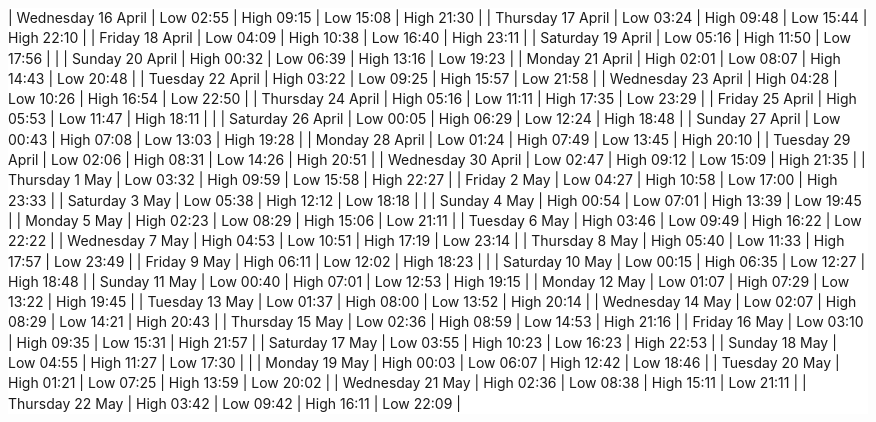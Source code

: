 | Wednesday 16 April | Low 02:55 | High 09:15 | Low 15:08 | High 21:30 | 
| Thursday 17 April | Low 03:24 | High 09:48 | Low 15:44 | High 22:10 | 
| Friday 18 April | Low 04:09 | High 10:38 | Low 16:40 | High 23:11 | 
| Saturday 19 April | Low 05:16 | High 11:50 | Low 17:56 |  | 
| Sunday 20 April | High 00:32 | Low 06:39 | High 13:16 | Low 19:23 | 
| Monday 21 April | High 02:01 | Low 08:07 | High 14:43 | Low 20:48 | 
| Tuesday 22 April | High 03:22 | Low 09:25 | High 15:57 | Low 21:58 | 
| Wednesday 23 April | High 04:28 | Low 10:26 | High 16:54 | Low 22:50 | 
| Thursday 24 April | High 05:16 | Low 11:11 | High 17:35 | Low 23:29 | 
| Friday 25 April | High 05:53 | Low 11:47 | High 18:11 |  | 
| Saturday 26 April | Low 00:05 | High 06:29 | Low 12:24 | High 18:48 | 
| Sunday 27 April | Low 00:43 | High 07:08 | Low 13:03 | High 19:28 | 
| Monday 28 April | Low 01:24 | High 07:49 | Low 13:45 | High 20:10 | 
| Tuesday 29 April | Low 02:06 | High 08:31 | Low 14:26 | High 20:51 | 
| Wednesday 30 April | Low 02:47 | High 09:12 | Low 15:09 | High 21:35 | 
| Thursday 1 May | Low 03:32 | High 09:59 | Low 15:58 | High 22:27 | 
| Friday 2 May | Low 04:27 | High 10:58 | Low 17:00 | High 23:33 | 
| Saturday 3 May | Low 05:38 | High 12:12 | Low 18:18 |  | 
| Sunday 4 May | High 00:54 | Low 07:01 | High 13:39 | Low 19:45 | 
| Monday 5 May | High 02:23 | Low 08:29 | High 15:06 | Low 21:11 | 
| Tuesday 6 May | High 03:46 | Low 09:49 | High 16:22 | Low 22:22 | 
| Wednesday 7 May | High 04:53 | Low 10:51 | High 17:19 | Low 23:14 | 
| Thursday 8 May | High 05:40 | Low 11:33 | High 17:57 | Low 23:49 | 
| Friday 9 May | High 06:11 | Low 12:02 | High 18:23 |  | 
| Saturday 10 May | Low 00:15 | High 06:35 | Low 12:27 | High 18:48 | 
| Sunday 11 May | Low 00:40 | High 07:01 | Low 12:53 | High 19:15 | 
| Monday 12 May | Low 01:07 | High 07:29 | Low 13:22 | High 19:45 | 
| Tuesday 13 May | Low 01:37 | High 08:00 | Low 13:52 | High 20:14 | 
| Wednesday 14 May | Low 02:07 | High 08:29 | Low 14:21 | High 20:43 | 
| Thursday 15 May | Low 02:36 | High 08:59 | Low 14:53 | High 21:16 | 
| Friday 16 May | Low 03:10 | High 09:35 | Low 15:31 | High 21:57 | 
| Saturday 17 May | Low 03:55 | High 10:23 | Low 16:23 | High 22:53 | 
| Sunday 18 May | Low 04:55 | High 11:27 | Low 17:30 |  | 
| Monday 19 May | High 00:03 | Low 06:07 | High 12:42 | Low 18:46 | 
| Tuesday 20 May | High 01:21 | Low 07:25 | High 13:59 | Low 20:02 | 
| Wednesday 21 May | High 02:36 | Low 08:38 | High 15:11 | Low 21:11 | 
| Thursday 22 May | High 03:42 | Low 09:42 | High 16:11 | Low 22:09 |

==

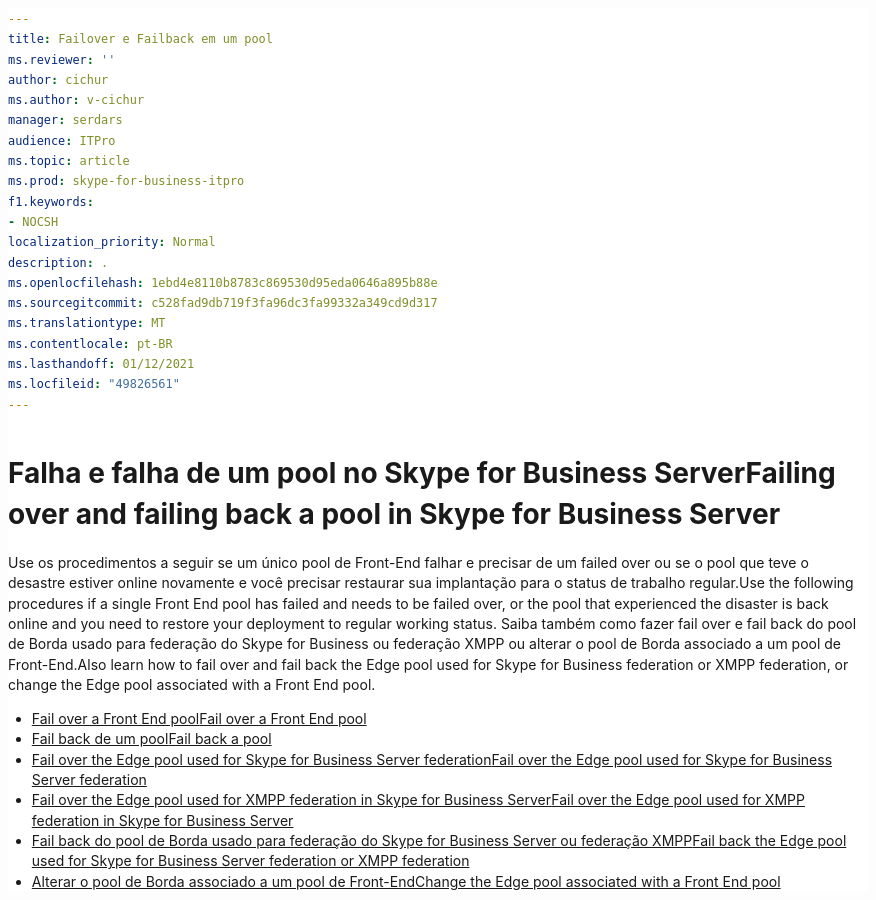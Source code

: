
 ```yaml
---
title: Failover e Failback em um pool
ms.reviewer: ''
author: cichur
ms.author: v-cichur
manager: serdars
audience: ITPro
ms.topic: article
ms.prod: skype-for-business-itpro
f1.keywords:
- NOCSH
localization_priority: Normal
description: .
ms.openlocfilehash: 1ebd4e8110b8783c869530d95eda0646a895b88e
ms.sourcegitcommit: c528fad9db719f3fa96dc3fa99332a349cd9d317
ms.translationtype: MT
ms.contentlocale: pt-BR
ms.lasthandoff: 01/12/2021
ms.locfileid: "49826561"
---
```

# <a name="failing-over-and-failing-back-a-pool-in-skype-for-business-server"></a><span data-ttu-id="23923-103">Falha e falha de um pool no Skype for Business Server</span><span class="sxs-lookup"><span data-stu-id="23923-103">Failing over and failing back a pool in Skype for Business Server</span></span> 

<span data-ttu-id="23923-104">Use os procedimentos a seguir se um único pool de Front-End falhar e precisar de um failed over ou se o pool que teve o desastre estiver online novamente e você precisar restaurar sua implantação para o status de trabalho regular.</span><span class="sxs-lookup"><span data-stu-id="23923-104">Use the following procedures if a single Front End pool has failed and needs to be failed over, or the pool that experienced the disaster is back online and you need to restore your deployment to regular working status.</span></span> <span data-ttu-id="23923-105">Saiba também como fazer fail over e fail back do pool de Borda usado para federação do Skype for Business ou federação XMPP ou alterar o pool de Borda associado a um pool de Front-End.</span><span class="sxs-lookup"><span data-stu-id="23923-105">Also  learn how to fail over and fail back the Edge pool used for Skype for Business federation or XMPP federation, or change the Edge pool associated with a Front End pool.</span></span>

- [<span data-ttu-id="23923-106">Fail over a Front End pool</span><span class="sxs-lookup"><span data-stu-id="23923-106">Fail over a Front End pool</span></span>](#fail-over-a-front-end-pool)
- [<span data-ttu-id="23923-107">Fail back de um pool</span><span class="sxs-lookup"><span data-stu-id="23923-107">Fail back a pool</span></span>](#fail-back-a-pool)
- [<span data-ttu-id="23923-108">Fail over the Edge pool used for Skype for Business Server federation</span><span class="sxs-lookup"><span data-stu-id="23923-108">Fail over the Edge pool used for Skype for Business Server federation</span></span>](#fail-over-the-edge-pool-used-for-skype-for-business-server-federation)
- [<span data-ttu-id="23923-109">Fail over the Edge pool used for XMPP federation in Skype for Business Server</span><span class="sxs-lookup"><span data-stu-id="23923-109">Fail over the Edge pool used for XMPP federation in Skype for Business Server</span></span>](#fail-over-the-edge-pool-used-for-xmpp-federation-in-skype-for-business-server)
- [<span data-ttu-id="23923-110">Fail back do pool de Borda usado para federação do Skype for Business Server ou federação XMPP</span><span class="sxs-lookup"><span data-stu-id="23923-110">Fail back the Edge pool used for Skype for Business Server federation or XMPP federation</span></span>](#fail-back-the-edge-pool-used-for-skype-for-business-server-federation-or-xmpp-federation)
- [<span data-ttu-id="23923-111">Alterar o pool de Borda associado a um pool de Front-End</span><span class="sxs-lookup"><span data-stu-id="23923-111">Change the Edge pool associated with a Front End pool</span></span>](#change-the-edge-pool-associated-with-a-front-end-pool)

...

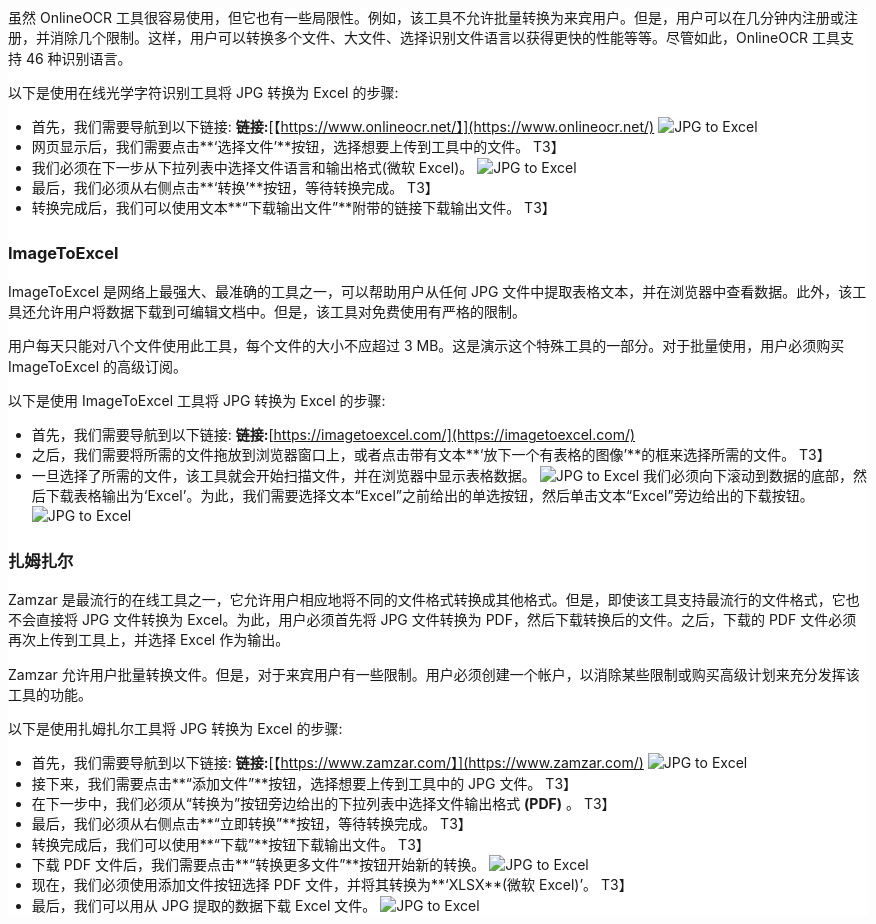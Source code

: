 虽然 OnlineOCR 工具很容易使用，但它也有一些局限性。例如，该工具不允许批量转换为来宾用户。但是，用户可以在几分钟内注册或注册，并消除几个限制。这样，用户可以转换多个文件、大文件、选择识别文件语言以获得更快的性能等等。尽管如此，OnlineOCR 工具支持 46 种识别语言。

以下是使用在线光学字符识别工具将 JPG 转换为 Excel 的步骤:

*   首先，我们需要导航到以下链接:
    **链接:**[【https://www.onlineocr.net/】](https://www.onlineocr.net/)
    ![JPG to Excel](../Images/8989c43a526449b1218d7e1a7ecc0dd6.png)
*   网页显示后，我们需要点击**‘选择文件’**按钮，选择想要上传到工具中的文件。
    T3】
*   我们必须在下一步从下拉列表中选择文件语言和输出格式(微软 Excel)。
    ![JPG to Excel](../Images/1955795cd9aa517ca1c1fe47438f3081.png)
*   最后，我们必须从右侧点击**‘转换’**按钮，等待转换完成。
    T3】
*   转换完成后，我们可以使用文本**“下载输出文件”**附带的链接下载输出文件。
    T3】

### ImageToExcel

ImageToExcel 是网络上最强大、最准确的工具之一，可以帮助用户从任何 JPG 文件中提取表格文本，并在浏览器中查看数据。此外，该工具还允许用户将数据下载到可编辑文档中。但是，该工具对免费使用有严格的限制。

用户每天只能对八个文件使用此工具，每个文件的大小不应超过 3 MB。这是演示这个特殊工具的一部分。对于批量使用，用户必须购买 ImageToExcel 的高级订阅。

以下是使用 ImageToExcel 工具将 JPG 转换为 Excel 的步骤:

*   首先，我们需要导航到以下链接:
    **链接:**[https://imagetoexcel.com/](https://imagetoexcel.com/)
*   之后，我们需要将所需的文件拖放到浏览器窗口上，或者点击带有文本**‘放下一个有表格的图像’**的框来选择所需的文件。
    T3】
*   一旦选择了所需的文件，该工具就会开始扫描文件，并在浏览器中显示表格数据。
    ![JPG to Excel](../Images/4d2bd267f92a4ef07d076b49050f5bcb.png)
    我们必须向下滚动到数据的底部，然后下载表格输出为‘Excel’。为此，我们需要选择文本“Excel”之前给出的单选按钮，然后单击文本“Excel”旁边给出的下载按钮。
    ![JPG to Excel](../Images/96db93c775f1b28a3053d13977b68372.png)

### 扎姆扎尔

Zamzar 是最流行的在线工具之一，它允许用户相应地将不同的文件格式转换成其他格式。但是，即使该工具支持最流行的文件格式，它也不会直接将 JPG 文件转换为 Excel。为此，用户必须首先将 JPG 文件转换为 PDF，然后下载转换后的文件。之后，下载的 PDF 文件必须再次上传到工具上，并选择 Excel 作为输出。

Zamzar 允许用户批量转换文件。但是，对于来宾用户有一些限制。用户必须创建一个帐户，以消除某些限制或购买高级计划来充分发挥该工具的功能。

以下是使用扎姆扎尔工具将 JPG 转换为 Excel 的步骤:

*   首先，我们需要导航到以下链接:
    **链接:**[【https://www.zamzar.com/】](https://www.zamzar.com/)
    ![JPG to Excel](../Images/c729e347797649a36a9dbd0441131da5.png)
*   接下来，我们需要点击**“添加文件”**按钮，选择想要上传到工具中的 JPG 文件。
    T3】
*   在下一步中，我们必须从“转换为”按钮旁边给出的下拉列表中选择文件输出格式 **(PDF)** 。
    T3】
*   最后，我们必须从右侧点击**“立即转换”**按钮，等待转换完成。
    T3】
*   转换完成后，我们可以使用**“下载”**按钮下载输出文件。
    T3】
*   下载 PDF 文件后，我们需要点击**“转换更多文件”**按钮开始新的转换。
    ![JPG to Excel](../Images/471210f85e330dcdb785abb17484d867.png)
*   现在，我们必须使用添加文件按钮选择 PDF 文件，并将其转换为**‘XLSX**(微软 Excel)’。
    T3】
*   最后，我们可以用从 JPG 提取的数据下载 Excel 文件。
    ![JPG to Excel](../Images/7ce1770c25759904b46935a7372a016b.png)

__TASK PROMPT__: Go over the listing above and copy out each line that includes "Tuesday".

__SOLUTION FOR THIS EXERCISE__:
| Tuesday 22 April | High 03:22 | Low 09:25 | High 15:57 | Low 21:58 | 
| Tuesday 29 April | Low 02:06 | High 08:31 | Low 14:26 | High 20:51 | 
| Tuesday 6 May | High 03:46 | Low 09:49 | High 16:22 | Low 22:22 | 
| Tuesday 13 May | Low 01:37 | High 08:00 | Low 13:52 | High 20:14 | 
| Tuesday 20 May | High 01:21 | Low 07:25 | High 13:59 | Low 20:02 | 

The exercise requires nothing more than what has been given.